Table 7: Refine coarse point clouds generated by the accelerated DDPMs on the MVP dataset at the resolution of 2048 points. We can see performance drop is slight for the refined point clouds. We also report the average generation time of a single point cloud evaluated on one NVIDIA GEFORCE RTX 2080 Ti GPU for DDPM of different reverse steps.

Number of Reverse Steps	Average Generation Time	CD		EMD		F1
		Coarse	Refined	Coarse	Refined	Coarse	Refined
1000 (Original)	16.86 s	10.69	5.66	1.46	1.37	0.400	0.499
50	0.78 s	13.19	5.68	1.65	1.47	0.341	0.493
20	0.32 s	18.12	5.78	1.99	1.56	0.255	0.474

Figure 8: Our PDR paradigm demonstrates diversity in the completion results. For each object, the two images in the first row are coarse completion results from a trained DDPM generated in two trials for the same incomplete point cloud. The two images in the second row are refined results for the two coarse point clouds, respectively. We can see that some diversity is preserved after the refinement.

B.8 GENERATION DIVERSITY OF THE PDR PARADIGM

In this section, we discuss whether the PDR Paradigm can generate diverse completion results for the same incomplete point cloud. Although there is no stochasticity in the refinement network, we find our PDR paradigm still demonstrates some kind of diversity in the completion results.

We know that DDPM itself is a probabilistic model and can generate diverse completion results. The refinement network receives a coarse completion from the DDPM and then refines it according to the condition point cloud, i.e., the incomplete point cloud. The final refined result surely depends on the condition point cloud, but also depends on the coarse point cloud received from the DDPM. The refinement network can only refine the coarse point cloud in a small scale, because we multiply the output of the refinement network by a small constant $\gamma = 0.001$ as described in Section 3.3 in the main text. Therefore, the overall sketch of the coarse point cloud will be preserved after the refinement. This explains why the PDR paradigm still bears low EMD loss as the DDPM, even though we use CD loss to train the refinement network, because the refinement network does not change the overall distribution of the coarse shape generated by DDPM.

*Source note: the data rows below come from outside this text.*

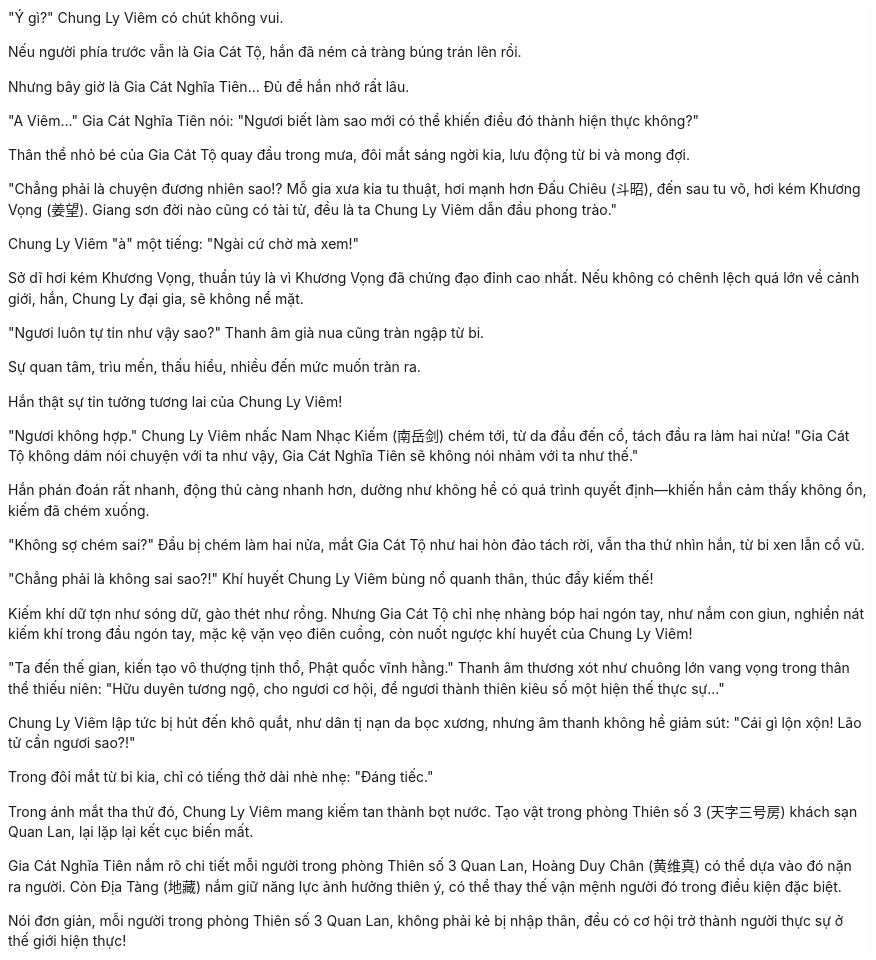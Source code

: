 "Ý gì?" Chung Ly Viêm có chút không vui.

Nếu người phía trước vẫn là Gia Cát Tộ, hắn đã ném cả tràng búng trán lên rồi.

Nhưng bây giờ là Gia Cát Nghĩa Tiên... Đủ để hắn nhớ rất lâu.

"A Viêm..." Gia Cát Nghĩa Tiên nói: "Ngươi biết làm sao mới có thể khiến điều đó thành hiện thực không?"

Thân thể nhỏ bé của Gia Cát Tộ quay đầu trong mưa, đôi mắt sáng ngời kia, lưu động từ bi và mong đợi.

"Chẳng phải là chuyện đương nhiên sao!? Mỗ gia xưa kia tu thuật, hơi mạnh hơn Đấu Chiêu (斗昭), đến sau tu võ, hơi kém Khương Vọng (姜望). Giang sơn đời nào cũng có tài tử, đều là ta Chung Ly Viêm dẫn đầu phong trào."

Chung Ly Viêm "à" một tiếng: "Ngài cứ chờ mà xem!"

Sở dĩ hơi kém Khương Vọng, thuần túy là vì Khương Vọng đã chứng đạo đỉnh cao nhất. Nếu không có chênh lệch quá lớn về cảnh giới, hắn, Chung Ly đại gia, sẽ không nể mặt.

"Ngươi luôn tự tin như vậy sao?" Thanh âm già nua cũng tràn ngập từ bi.

Sự quan tâm, trìu mến, thấu hiểu, nhiều đến mức muốn tràn ra.

Hắn thật sự tin tưởng tương lai của Chung Ly Viêm!

"Ngươi không hợp." Chung Ly Viêm nhấc Nam Nhạc Kiếm (南岳剑) chém tới, từ da đầu đến cổ, tách đầu ra làm hai nửa! "Gia Cát Tộ không dám nói chuyện với ta như vậy, Gia Cát Nghĩa Tiên sẽ không nói nhảm với ta như thế."

Hắn phán đoán rất nhanh, động thủ càng nhanh hơn, dường như không hề có quá trình quyết định—khiến hắn cảm thấy không ổn, kiếm đã chém xuống.

"Không sợ chém sai?" Đầu bị chém làm hai nửa, mắt Gia Cát Tộ như hai hòn đảo tách rời, vẫn tha thứ nhìn hắn, từ bi xen lẫn cổ vũ.

"Chẳng phải là không sai sao?!" Khí huyết Chung Ly Viêm bùng nổ quanh thân, thúc đẩy kiếm thế!

Kiếm khí dữ tợn như sóng dữ, gào thét như rồng. Nhưng Gia Cát Tộ chỉ nhẹ nhàng bóp hai ngón tay, như nắm con giun, nghiền nát kiếm khí trong đầu ngón tay, mặc kệ vặn vẹo điên cuồng, còn nuốt ngược khí huyết của Chung Ly Viêm!

"Ta đến thế gian, kiến tạo vô thượng tịnh thổ, Phật quốc vĩnh hằng." Thanh âm thương xót như chuông lớn vang vọng trong thân thể thiếu niên: "Hữu duyên tương ngộ, cho ngươi cơ hội, để ngươi thành thiên kiêu số một hiện thế thực sự..."

Chung Ly Viêm lập tức bị hút đến khô quắt, như dân tị nạn da bọc xương, nhưng âm thanh không hề giảm sút: "Cái gì lộn xộn! Lão tử cần ngươi sao?!"

Trong đôi mắt từ bi kia, chỉ có tiếng thở dài nhè nhẹ: "Đáng tiếc."

Trong ánh mắt tha thứ đó, Chung Ly Viêm mang kiếm tan thành bọt nước. Tạo vật trong phòng Thiên số 3 (天字三号房) khách sạn Quan Lan, lại lặp lại kết cục biến mất.

Gia Cát Nghĩa Tiên nắm rõ chi tiết mỗi người trong phòng Thiên số 3 Quan Lan, Hoàng Duy Chân (黄维真) có thể dựa vào đó nặn ra người. Còn Địa Tàng (地藏) nắm giữ năng lực ảnh hưởng thiên ý, có thể thay thế vận mệnh người đó trong điều kiện đặc biệt.

Nói đơn giản, mỗi người trong phòng Thiên số 3 Quan Lan, không phải kẻ bị nhập thân, đều có cơ hội trở thành người thực sự ở thế giới hiện thực!
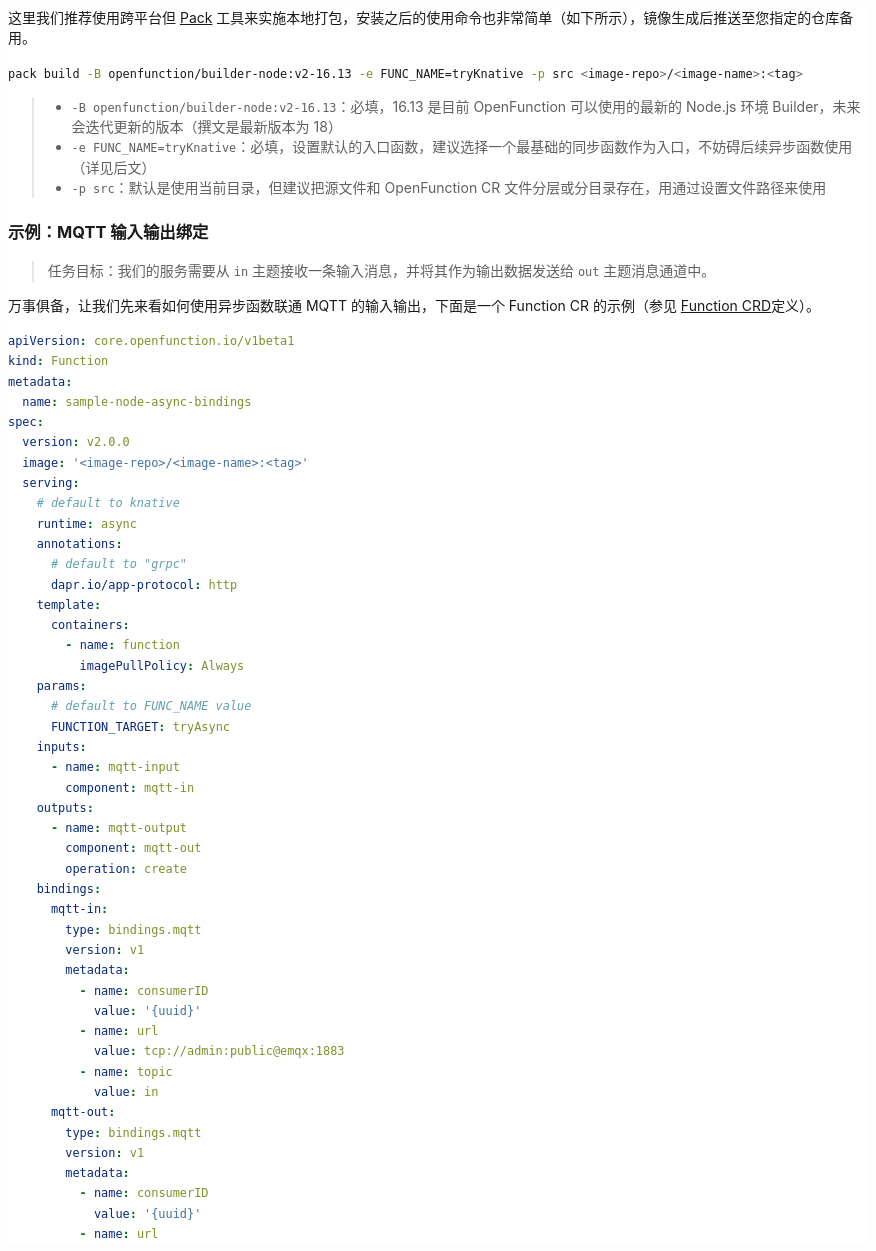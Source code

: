 这里我们推荐使用跨平台但 [Pack](https://buildpacks.io/docs/tools/pack/) 工具来实施本地打包，安装之后的使用命令也非常简单（如下所示），镜像生成后推送至您指定的仓库备用。

```bash
pack build -B openfunction/builder-node:v2-16.13 -e FUNC_NAME=tryKnative -p src <image-repo>/<image-name>:<tag>
```
>
> - `-B openfunction/builder-node:v2-16.13`：必填，16.13 是目前 OpenFunction 可以使用的最新的 Node.js 环境 Builder，未来会迭代更新的版本（撰文是最新版本为 18）
> - `-e FUNC_NAME=tryKnative`：必填，设置默认的入口函数，建议选择一个最基础的同步函数作为入口，不妨碍后续异步函数使用（详见后文）
> - `-p src`：默认是使用当前目录，但建议把源文件和 OpenFunction CR 文件分层或分目录存在，用通过设置文件路径来使用

### 示例：MQTT 输入输出绑定

> 任务目标：我们的服务需要从 `in` 主题接收一条输入消息，并将其作为输出数据发送给 `out` 主题消息通道中。

万事俱备，让我们先来看如何使用异步函数联通 MQTT 的输入输出，下面是一个 Function CR 的示例（参见 [Function CRD](https://openfunction.dev/docs/reference/component-reference/function-spec/)定义）。

```yaml
apiVersion: core.openfunction.io/v1beta1
kind: Function
metadata:
  name: sample-node-async-bindings
spec:
  version: v2.0.0
  image: '<image-repo>/<image-name>:<tag>'
  serving:
    # default to knative
    runtime: async
    annotations:
      # default to "grpc"
      dapr.io/app-protocol: http
    template:
      containers:
        - name: function
          imagePullPolicy: Always
    params:
      # default to FUNC_NAME value
      FUNCTION_TARGET: tryAsync
    inputs:
      - name: mqtt-input
        component: mqtt-in
    outputs:
      - name: mqtt-output
        component: mqtt-out
        operation: create
    bindings:
      mqtt-in:
        type: bindings.mqtt
        version: v1
        metadata:
          - name: consumerID
            value: '{uuid}'
          - name: url
            value: tcp://admin:public@emqx:1883
          - name: topic
            value: in
      mqtt-out:
        type: bindings.mqtt
        version: v1
        metadata:
          - name: consumerID
            value: '{uuid}'
          - name: url
```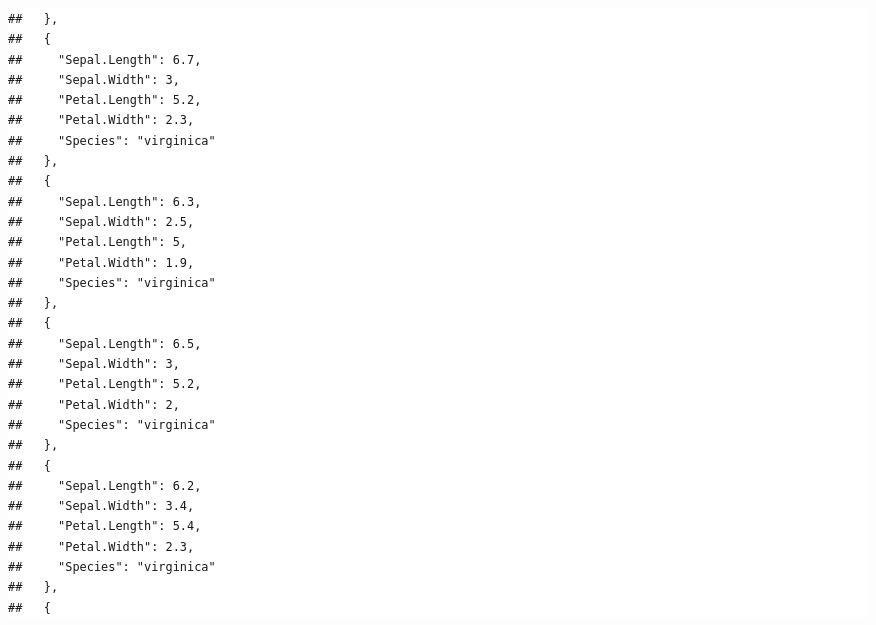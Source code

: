     ##   },
    ##   {
    ##     "Sepal.Length": 6.7,
    ##     "Sepal.Width": 3,
    ##     "Petal.Length": 5.2,
    ##     "Petal.Width": 2.3,
    ##     "Species": "virginica"
    ##   },
    ##   {
    ##     "Sepal.Length": 6.3,
    ##     "Sepal.Width": 2.5,
    ##     "Petal.Length": 5,
    ##     "Petal.Width": 1.9,
    ##     "Species": "virginica"
    ##   },
    ##   {
    ##     "Sepal.Length": 6.5,
    ##     "Sepal.Width": 3,
    ##     "Petal.Length": 5.2,
    ##     "Petal.Width": 2,
    ##     "Species": "virginica"
    ##   },
    ##   {
    ##     "Sepal.Length": 6.2,
    ##     "Sepal.Width": 3.4,
    ##     "Petal.Length": 5.4,
    ##     "Petal.Width": 2.3,
    ##     "Species": "virginica"
    ##   },
    ##   {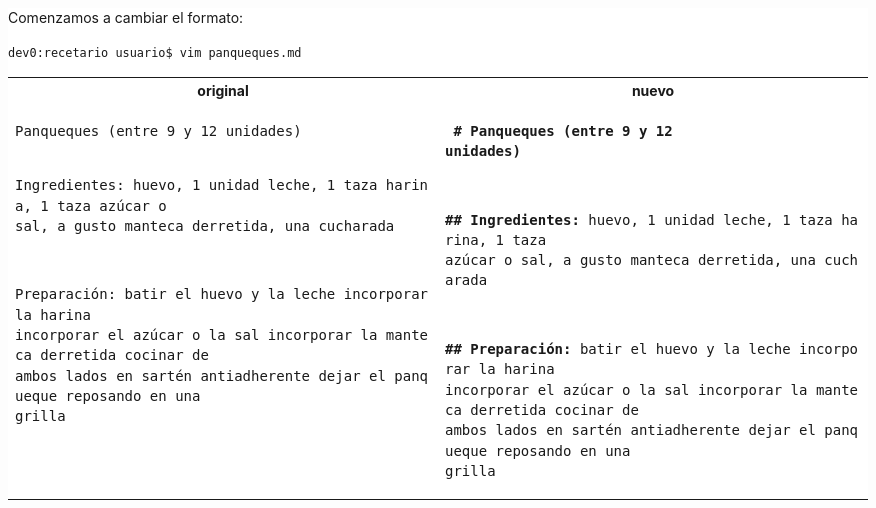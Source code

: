 Comenzamos a cambiar el formato:

```console
dev0:recetario usuario$ vim panqueques.md
```

<table>
  <tr>
    <th>original</th>
    <th>nuevo</th>
  </tr>
  <tr>
    <td>
      <pre>
Panqueques (entre 9 y 12 unidades)

Ingredientes:
huevo, 1 unidad
leche, 1 taza
harina, 1 taza
azúcar o sal, a gusto
manteca derretida, una cucharada

Preparación:
batir el huevo y la leche
incorporar la harina
incorporar el azúcar o la sal
incorporar la manteca derretida
cocinar de ambos lados en sartén antiadherente
dejar el panqueque reposando en una grilla
      </pre>
    </td>
    <td>
      <pre>
<b>&#35; Panqueques (entre 9 y 12 unidades)</b>

<b>&#35;&#35; Ingredientes:</b>
huevo, 1 unidad
leche, 1 taza
harina, 1 taza
azúcar o sal, a gusto
manteca derretida, una cucharada

<b>&#35;&#35; Preparación:</b>
batir el huevo y la leche
incorporar la harina
incorporar el azúcar o la sal
incorporar la manteca derretida
cocinar de ambos lados en sartén antiadherente
dejar el panqueque reposando en una grilla
      </pre>
    </td>
  </tr>
</table>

Back to the diversity issue, if the coarse completion results from DDPM demonstrate diversity for the same incomplete point cloud, the refined point clouds will also demonstrate some diversity because the inputs to the refinement network are different. Figure 8 shows some examples where the PDR paradigm demonstrate diversity in the completion results.

B.9 MORE VISUALIZATION RESULTS

Figure 9: Visual comparison of our method and other baselines. Samples are from the MVP dataset at the resolution of 16384 points. We can see that point clouds generated by our method generally have better visual quality.

Figure 10: Visual comparison of our method and VRCNet. Samples are from the MVP dataset at the resolution of 16384 points. We can see that VRCNet sometimes tend to predict more points to the parts that are known in the incompelte point cloud, while put less points at the missing part. This could effectively reduce CD loss, but leads to large EMD loss. Compared with VRCNet, our method generally generates more uniform point clouds.

Figure 11: Visual comparison of our method and PoinTr. Samples are from the MVP dataset at the resolution of 16384 points. We can see that PoinTr sometimes tend to predict more points at the skeleton of objects, while points on surfaces seem sparse. Compared with PoinTr, our method generally generates more uniform point clouds.

Figure 12: Visual comparison of coarse point clouds generated by the Conditional Generation Network in DDPM and point clouds after refinement. Samples are from the MVP dataset at the resolution of 2048 points. We can see that coarse point clouds generated by the Conditional Generation Network basically uniformly cover the overall shape of objects, but tend to be noisy. After refinement, point clouds demonstrate both good overall density distribution and sharp local details.